This online interactive books reviews some of the wide range of Python packages in particular, but also some R packages, that can be used to create rich and interactive media outputs as part of a one piece generative document Jupyter publishing system.
Whilst Python (and R) programming used may be used to generate the various outputs, the code is not required in order to view the outputs.
In this way, the publishing system may be used to provide an environment in which asset generation is scripted and reproducible, as well as providing “source code” documents that can be updated and modified in order to update original assets or generate further assets derived from or inspired by them.
The publishing system is at its most powerful when scripts are used inline in a document to create document assets (even if the scripts are hidden or removed from the final document). This allows assets to be created in context as part of the execution of the original document. In this way, we can produce publications where there is a very high degree of coupling between each component of the original document. Updating one part of the source code in the document and then reflowing the document will all dependent outputs in the document to be updated automatically.
Note that there is no need for the originating code to be included in the final rendered published work.
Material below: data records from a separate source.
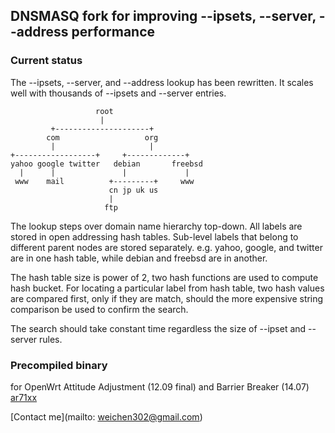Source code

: ## DNSMASQ fork for improving --ipsets, --server, --address performance

### Current status

The --ipsets, --server, and --address lookup has been rewritten. It scales well
with thousands of --ipsets and --server entries.


                       root
                        |
             +---------------------+
            com                   org
             |                     |
    +------------------+     +-------------+
    yahoo google twitter   debian       freebsd
      |      |               |             |
     www    mail          +---------+     www
                          cn jp uk us
                          |
                         ftp


The lookup steps over domain name hierarchy top-down. All labels are stored in
open addressing hash tables. Sub-level labels that belong to different parent
nodes are stored separately. e.g. yahoo, google, and twitter are in one hash
table, while debian and freebsd are in another.

The hash table size is power of 2, two hash functions are used to compute hash
bucket. For locating a particular label from hash table, two hash values are
compared first, only if they are match, should the more expensive string
comparison be used to confirm the search.

The search should take constant time regardless the size of --ipset and --server
rules.


### Precompiled binary

for OpenWrt Attitude Adjustment (12.09 final) and Barrier Breaker (14.07) [ar71xx](http://sourceforge.net/projects/dnsmasq-fast-lookup/files/)



[Contact me](mailto: weichen302@gmail.com)
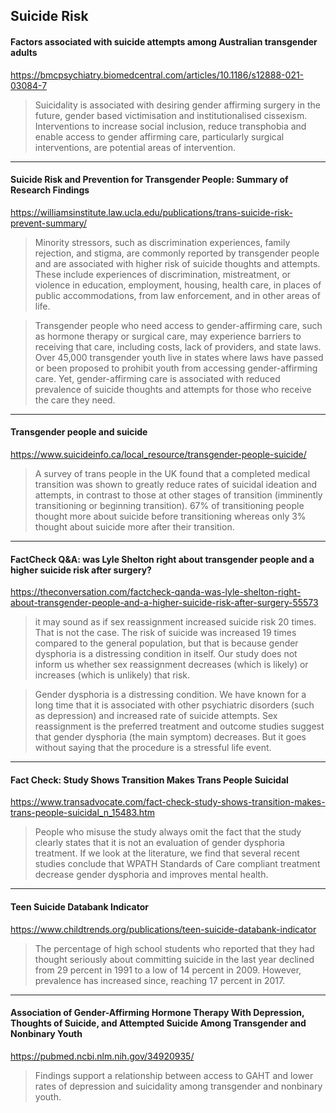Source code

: ## Suicide Risk

#### Factors associated with suicide attempts among Australian transgender adults
https://bmcpsychiatry.biomedcentral.com/articles/10.1186/s12888-021-03084-7

> Suicidality is associated with desiring gender affirming surgery in the future, gender based victimisation and institutionalised cissexism. Interventions to increase social inclusion, reduce transphobia and enable access to gender affirming care, particularly surgical interventions, are potential areas of intervention.

---

#### Suicide Risk and Prevention for Transgender People: Summary of Research Findings
https://williamsinstitute.law.ucla.edu/publications/trans-suicide-risk-prevent-summary/

> Minority stressors, such as discrimination experiences, family rejection, and stigma, are commonly reported by transgender people and are associated with higher risk of suicide thoughts and attempts. These include experiences of discrimination, mistreatment, or violence in education, employment, housing, health care, in places of public accommodations, from law enforcement, and in other areas of life.

> Transgender people who need access to gender-affirming care, such as hormone therapy or surgical care, may experience barriers to receiving that care, including costs, lack of providers, and state laws. Over 45,000 transgender youth live in states where laws have passed or been proposed to prohibit youth from accessing gender-affirming care. Yet, gender-affirming care is associated with reduced prevalence of suicide thoughts and attempts for those who receive the care they need.

---

#### Transgender people and suicide
https://www.suicideinfo.ca/local_resource/transgender-people-suicide/

> A survey of trans people in the UK found that a completed medical transition was shown to greatly reduce rates of suicidal ideation and attempts, in contrast to those at other stages of transition (imminently transitioning or beginning transition). 67% of transitioning people thought more about suicide before transitioning whereas only 3% thought about suicide more after their transition.

---

#### FactCheck Q&A: was Lyle Shelton right about transgender people and a higher suicide risk after surgery?
https://theconversation.com/factcheck-qanda-was-lyle-shelton-right-about-transgender-people-and-a-higher-suicide-risk-after-surgery-55573

> it may sound as if sex reassignment increased suicide risk 20 times. That is not the case. The risk of suicide was increased 19 times compared to the general population, but that is because gender dysphoria is a distressing condition in itself. Our study does not inform us whether sex reassignment decreases (which is likely) or increases (which is unlikely) that risk.

> Gender dysphoria is a distressing condition. We have known for a long time that it is associated with other psychiatric disorders (such as depression) and increased rate of suicide attempts. Sex reassignment is the preferred treatment and outcome studies suggest that gender dysphoria (the main symptom) decreases. But it goes without saying that the procedure is a stressful life event.

---

#### Fact Check: Study Shows Transition Makes Trans People Suicidal
https://www.transadvocate.com/fact-check-study-shows-transition-makes-trans-people-suicidal_n_15483.htm

> People who misuse the study always omit the fact that the study clearly states that it is not an evaluation of gender dysphoria treatment. If we look at the literature, we find that several recent studies conclude that WPATH Standards of Care compliant treatment decrease gender dysphoria and improves mental health.

---

#### Teen Suicide Databank Indicator
https://www.childtrends.org/publications/teen-suicide-databank-indicator

> The percentage of high school students who reported that they had thought seriously about committing suicide in the last year declined from 29 percent in 1991 to a low of 14 percent in 2009. However, prevalence has increased since, reaching 17 percent in 2017.

---

#### Association of Gender-Affirming Hormone Therapy With Depression, Thoughts of Suicide, and Attempted Suicide Among Transgender and Nonbinary Youth
https://pubmed.ncbi.nlm.nih.gov/34920935/

> Findings support a relationship between access to GAHT and lower rates of depression and suicidality among transgender and nonbinary youth.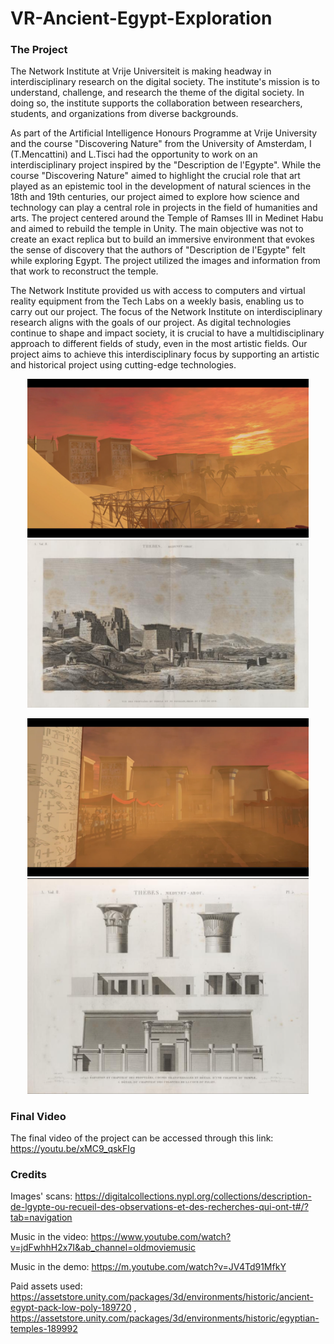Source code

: # VR-Ancient-Egypt-Exploration

### The Project
The Network Institute at Vrije Universiteit is making headway in interdisciplinary research on the digital society. The institute's mission is to understand, challenge, and research the theme of the digital society. In doing so, the institute supports the collaboration between researchers, students, and organizations from diverse backgrounds.

As part of the Artificial Intelligence Honours Programme at Vrije University and the course "Discovering Nature" from the University of Amsterdam, I (T.Mencattini) and L.Tisci had the opportunity to work on an interdisciplinary project inspired by the "Description de l'Egypte". While the course "Discovering Nature" aimed to highlight the crucial role that art played as an epistemic tool in the development of natural sciences in the 18th and 19th centuries, our project aimed to explore how science and technology can play a central role in projects in the field of humanities and arts. The project centered around the Temple of Ramses III in Medinet Habu and aimed to rebuild the temple in Unity. The main objective was not to create an exact replica but to build an immersive environment that evokes the sense of discovery that the authors of "Description de l'Egypte" felt while exploring Egypt. The project utilized the images and information from that work to reconstruct the temple.

The Network Institute provided us with access to computers and virtual reality equipment from the Tech Labs on a weekly basis, enabling us to carry out our project.
The focus of the Network Institute on interdisciplinary research aligns with the goals of our project. As digital technologies continue to shape and impact society, it is crucial to have a multidisciplinary approach to different fields of study, even in the most artistic fields. Our project aims to achieve this interdisciplinary focus by supporting an artistic and historical project using cutting-edge technologies.

<p align="center">
  <img src="image1.jpeg" width="450" />
  <img src="scan1.jpeg" width="450" /> 
</p>

<p align="center">
  <img src="image2.jpeg" width="450" />
  <img src="scan2.jpeg" width="450" /> 
</p>


### Final Video

The final video of the project can be accessed through this link: https://youtu.be/xMC9_qskFIg

### Credits

Images' scans: https://digitalcollections.nypl.org/collections/description-de-lgypte-ou-recueil-des-observations-et-des-recherches-qui-ont-t#/?tab=navigation

Music in the video: https://www.youtube.com/watch?v=jdFwhhH2x7I&ab_channel=oldmoviemusic

Music in the demo: https://m.youtube.com/watch?v=JV4Td91MfkY

Paid assets used: https://assetstore.unity.com/packages/3d/environments/historic/ancient-egypt-pack-low-poly-189720 , https://assetstore.unity.com/packages/3d/environments/historic/egyptian-temples-189992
If the originating code is retained in the final work, it may be revealed and made explicit to help explain how the asset was created, or to contextualise it, or the code might be hidden but still available in a collapsed view that can be revealed by the user if they so desire. However, it is also quite possible for the asset originating code to be removed entirely from the final rendered page view.
Generating Alternative Output Formats
Not only can the publishing process produce standalone HTML pages: static print style document formats, such
.docx or PDF documents, can also be generated. Note that not all output formats will support interactive outputs.
A wide range of examples of how to achieve particular effects are provided in the pages that follow. However, it is important to note that this is not a statement of how things MUST or even SHOULD be done.
As Norman Bodeck remarked in the publisher’s foreword to the English translation of Taiichi Ohno’s Toyota Production System: Beyond Large-Scale Production:
[F]or many years, [Taiichi Ohno] would not allow anything to be recorded about [the Toyota Production System]. He claimed it was because improvement is never-ending — and by writing it down, the process would become crystallized.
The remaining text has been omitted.